2010年の本屋大賞、第31回吉川英治文学新人賞を受賞した作品です。
時代小説ということで手が伸びなかったのですが、今年の9月に岡田准一くんと宮﨑あおいさん主演で映画が公開されることもあって、ようやく読む気になりました。ところが、読み始めたら、どうして今まで読まなかったのだろうと思うくらい、これがおもしろくて、いっき読みです。
物語は、江戸時代に改暦に尽力した渋川春海の人生を描きます。将軍家の碁打ち衆4家のうちの安井家の跡取りとして生まれた春海が、碁以上に算術に魅了され、和算の開祖といわれる、あの開孝和に憧れて切磋琢磨していく中で、保科正之や水戸光圀にまで目をかけられるようになります。そんな春海に、誤差が目立つようになってきた、そのときまで800年間日本で使い続けられてきた宣明暦を改暦しようということになり、春海に白羽の矢が立ちます。
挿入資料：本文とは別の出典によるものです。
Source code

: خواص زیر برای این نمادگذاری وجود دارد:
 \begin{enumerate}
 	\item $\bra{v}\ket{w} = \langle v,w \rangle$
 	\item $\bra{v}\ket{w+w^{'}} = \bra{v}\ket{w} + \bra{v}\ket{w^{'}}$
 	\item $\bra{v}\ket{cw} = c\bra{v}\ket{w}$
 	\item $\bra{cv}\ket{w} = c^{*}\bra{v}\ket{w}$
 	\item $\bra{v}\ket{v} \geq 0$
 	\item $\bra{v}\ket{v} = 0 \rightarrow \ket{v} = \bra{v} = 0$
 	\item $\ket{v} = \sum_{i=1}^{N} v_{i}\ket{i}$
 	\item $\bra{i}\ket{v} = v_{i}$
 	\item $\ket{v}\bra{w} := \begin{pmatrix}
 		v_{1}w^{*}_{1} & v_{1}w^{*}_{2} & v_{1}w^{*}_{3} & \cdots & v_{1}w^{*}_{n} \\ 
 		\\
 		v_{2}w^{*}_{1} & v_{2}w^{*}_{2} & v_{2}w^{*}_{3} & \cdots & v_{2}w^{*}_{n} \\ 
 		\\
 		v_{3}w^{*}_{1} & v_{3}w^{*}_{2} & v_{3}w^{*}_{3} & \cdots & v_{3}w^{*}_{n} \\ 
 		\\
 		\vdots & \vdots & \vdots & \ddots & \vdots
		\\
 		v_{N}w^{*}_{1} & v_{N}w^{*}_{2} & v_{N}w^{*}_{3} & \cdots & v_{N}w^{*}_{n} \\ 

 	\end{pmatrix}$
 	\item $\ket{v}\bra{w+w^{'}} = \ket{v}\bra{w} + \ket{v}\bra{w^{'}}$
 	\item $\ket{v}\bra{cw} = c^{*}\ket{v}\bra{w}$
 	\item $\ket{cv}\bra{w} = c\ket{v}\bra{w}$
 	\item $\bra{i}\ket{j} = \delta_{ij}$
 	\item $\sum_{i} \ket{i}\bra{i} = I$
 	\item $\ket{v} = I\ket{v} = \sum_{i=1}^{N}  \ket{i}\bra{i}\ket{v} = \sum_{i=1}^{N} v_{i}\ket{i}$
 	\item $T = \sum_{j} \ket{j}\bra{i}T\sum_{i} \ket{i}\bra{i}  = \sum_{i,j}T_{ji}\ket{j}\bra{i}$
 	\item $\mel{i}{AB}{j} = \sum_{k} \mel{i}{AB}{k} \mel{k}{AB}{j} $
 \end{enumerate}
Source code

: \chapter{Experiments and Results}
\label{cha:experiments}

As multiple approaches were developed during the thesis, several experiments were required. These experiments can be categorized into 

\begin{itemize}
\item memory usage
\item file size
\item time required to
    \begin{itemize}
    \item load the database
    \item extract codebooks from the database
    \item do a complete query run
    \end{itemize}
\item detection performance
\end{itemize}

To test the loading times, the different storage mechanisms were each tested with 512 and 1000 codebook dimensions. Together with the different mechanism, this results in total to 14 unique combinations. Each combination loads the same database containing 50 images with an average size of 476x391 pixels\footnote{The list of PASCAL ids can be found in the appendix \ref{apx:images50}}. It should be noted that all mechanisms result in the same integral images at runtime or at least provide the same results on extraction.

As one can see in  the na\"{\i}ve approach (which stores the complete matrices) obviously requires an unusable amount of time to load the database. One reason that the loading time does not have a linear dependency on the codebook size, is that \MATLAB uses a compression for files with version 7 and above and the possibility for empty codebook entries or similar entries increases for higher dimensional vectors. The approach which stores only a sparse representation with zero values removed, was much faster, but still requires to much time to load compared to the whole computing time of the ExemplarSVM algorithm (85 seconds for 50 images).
作品は、改暦までの22年間の春海の苦闘を描いていきます。改暦のためにすべてを投げうって尽力する春海や仲間たちの生き方に読んでいて感動します。また、保科正之や水戸光圀ばかりでなく、彼の周りの人物たち、礒村塾の村瀬義益、和算家である関孝和ら学問に生涯を捧げる者や本因坊家の道策のように囲碁に生涯を捧げる者、そして跡取りでありながら囲碁とは違うことに力を注ぐ春海を理解する義兄や義弟など魅力的な人物の登場に、読んでいて飽きません。その中でも何といっても一番魅力的なキャラは、最初の金王八幡神社の場面で春海を叱りつけた武家娘のえんです。物語の初めの段階で嫁に行ってしまうので、あれっと思ったのですが、心配することなかったですね。